For this employee spotlight, we’re highlighting Paul Zugnoni, Director of Production Engineering. In rejoining Wish, he brings two decades of infrastructure engineering and operations experience, from inventive architectures for bandwidth-breaking video streaming, to globally scaled networks for social networking. In this interview with Monica Kielawa, Wish’s Employer Branding & Talent Communications Manager, learn how Paul has been making an impact, leadership lessons, and his thoughts on critical skills for engineers.

Monica: How would you describe your journey at Wish? What brought you back?
Paul
: My first experience at Wish started with a graph. The lines showing growth in customers, merchants, and site activity were soaring. The infrastructure was being pushed to its limits. The challenge to augment, refactor, and rebuild infrastructure quickly was clear and demanding. The years in which we accomplished major infrastructure shifts were very formative for the organization and for myself. Being held accountable for the results of taking necessary risks carries its own stress, but the reward in succeeding extends beyond myself or site availability metrics: A whole org that can be proud of the outcome. After a brief departure to try something completely different, I returned because I enjoy how we address interesting technical problems and the overall endeavoring spirit at Wish that enables a culture of adaptability.

Monica: How has a career in Data and Infrastructure been for you at Wish? What helped you make a mark for yourself here?
Paul:
Wish’s scale as an eCommerce player had just started to explode when I joined. A few of us who joined around the same time met the workload head-on with very pragmatic solutions for speed. Each of us had some toolkit of prior experience to apply right away, and we kept an inventory of the gaps that could afford to be solved later. The alignment among leaders enabled infrastructure teams to succeed and served as a model for other teams. Exercising restraint around flashy new solutions or features and instead taking a very pragmatic approach has been a good lesson and continues to pay dividends.

Monica: What leadership lessons have you learned while being at Wish? What advice do you have for those wanting to join technical leadership roles here?
Paul:
Keep driving forward in the direction that defines you and defines your team, whether things are going up or down, especially in times of ambiguity. Leadership is critical when there is indecision and uncertainty around you, which will always happen. You will need to fill in those gaps, guided by what you have available — sometimes data, sometimes instinct. Be ready to take those risks.
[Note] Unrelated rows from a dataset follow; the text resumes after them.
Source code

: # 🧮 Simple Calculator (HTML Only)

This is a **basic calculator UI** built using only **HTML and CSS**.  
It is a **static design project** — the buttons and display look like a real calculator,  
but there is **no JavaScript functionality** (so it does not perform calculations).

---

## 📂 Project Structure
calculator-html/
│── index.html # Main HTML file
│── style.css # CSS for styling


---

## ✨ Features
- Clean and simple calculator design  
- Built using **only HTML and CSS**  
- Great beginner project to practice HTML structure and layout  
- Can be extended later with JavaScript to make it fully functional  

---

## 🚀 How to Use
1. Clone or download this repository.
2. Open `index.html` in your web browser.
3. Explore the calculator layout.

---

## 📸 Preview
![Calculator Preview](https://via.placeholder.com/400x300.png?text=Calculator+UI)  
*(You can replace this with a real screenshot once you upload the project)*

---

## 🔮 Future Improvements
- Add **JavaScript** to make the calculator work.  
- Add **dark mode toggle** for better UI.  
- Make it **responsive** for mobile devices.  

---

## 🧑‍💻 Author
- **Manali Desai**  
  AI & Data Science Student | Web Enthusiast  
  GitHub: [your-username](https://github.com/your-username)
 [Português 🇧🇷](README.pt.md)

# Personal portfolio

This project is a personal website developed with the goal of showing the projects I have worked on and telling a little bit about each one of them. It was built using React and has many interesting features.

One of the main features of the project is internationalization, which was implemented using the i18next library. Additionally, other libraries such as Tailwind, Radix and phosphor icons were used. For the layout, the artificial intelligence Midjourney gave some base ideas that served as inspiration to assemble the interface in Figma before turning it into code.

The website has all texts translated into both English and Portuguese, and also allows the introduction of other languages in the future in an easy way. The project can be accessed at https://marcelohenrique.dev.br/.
Monica: What motivates you to stay at Wish? What projects are your teams responsible for that motivate and inspire you here?
Paul:
The collective intent of the people on our teams to continue quality engineering is a strong motivator, especially considering the wildly diverse set of professional experiences people bring to the table. It is a good challenge and wonderful reward to engage with our teams in the regular discourse that occurs, whether it be addressing broad engineering topics or even the very minute things at lower layers that have an expanding effect at scale.

Monica: What key skills are important for engineers to have?
Paul:
Nearly every organization, but especially Wish, benefits when people can adapt their hard and soft skills to the problems. This often demands that professionals work “on the edge” of their skillset rather than at their core. This can be uncomfortable - you risk not being seen for the individual excellence you hold dear. While skills and creativity are important, one thing that is just as critical is one’s ability to adapt to the demands of a situation that exists outside their core.